* [TASK GOAL]: Determine how many lines in the entries below contain the word "endpoint". The reply is that number alone.

(AVAILABLE RECORDS begins)

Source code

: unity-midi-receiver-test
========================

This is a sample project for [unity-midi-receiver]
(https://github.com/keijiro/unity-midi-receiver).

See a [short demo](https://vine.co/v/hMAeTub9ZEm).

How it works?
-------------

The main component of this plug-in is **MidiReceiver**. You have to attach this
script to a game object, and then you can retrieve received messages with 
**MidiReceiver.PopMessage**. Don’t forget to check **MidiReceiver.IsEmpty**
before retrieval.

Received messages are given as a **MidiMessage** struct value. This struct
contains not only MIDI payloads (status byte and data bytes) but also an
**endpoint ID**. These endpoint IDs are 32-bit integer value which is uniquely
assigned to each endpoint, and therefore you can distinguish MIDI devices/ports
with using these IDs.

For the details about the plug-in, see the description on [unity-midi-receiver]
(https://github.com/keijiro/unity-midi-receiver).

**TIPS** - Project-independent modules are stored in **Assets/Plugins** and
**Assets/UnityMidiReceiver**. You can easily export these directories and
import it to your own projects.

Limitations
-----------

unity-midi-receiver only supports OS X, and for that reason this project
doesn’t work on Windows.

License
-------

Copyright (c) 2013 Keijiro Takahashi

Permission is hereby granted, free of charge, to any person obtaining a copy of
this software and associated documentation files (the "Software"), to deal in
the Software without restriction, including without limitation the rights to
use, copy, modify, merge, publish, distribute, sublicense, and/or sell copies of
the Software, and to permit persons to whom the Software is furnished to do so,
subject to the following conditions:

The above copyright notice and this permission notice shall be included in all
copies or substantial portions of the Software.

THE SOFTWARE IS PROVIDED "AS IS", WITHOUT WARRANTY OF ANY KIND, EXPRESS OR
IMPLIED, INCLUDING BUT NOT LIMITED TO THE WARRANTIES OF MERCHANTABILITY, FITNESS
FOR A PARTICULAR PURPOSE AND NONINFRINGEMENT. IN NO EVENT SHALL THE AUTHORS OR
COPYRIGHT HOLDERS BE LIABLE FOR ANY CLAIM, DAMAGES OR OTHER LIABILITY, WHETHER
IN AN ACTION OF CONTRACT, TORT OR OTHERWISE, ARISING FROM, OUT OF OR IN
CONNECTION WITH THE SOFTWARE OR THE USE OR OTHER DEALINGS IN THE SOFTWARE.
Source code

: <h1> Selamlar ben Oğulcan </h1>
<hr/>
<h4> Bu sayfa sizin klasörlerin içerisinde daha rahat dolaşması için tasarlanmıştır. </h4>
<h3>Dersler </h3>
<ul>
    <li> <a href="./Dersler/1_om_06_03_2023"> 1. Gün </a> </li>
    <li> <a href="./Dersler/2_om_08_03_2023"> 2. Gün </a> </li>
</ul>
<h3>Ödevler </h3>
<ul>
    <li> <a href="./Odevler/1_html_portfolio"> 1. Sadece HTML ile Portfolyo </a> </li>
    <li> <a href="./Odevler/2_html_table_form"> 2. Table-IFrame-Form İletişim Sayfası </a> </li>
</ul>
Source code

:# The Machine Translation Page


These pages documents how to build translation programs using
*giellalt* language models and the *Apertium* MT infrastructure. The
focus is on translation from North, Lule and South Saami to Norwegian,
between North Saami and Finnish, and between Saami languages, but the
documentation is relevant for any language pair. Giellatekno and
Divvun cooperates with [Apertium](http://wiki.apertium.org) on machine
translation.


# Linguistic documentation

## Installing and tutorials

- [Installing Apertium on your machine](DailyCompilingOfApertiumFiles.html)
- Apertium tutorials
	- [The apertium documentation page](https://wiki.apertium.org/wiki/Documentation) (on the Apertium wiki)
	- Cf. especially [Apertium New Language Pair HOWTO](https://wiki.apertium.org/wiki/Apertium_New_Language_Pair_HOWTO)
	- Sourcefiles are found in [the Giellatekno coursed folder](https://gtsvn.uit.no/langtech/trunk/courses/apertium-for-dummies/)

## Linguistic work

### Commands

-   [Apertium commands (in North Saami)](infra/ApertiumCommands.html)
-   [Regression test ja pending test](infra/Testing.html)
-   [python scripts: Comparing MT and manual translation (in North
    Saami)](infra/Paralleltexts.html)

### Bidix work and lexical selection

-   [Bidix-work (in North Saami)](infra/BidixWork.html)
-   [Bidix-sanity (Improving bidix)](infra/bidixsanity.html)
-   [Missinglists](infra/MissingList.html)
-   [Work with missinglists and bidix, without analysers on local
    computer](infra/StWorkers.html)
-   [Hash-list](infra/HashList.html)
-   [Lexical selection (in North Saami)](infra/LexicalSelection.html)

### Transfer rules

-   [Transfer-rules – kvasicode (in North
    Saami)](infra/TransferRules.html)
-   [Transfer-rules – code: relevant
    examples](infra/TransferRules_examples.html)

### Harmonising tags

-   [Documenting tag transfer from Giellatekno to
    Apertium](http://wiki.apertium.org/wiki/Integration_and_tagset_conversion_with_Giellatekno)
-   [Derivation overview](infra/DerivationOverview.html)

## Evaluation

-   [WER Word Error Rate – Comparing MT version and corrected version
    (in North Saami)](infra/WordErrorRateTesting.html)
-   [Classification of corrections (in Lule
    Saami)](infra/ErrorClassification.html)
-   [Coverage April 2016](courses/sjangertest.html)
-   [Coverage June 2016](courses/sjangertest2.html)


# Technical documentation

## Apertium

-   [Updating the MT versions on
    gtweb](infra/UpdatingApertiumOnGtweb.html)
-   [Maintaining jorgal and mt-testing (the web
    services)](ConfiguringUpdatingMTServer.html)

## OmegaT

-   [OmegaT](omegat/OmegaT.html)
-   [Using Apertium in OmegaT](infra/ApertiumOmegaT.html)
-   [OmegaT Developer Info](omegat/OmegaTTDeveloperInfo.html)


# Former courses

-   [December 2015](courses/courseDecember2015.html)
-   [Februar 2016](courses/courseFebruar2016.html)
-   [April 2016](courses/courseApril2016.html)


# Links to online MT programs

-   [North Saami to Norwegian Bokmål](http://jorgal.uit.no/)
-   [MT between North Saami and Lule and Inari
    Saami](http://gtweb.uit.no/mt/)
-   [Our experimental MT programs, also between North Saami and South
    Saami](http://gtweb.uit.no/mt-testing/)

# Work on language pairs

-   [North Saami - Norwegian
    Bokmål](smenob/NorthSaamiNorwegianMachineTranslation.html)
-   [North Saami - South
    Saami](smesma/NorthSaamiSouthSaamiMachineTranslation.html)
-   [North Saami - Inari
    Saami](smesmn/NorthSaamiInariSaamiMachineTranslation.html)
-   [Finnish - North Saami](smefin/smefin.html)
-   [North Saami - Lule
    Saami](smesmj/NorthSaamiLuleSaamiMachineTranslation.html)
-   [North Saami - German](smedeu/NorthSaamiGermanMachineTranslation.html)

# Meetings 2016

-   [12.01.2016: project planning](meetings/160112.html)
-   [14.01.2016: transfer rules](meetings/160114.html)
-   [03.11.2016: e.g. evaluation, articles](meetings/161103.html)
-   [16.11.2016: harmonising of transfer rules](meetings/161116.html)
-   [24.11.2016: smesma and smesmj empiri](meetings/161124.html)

(AVAILABLE RECORDS ends)

* [RESULT OF THIS EXERCISE]: 2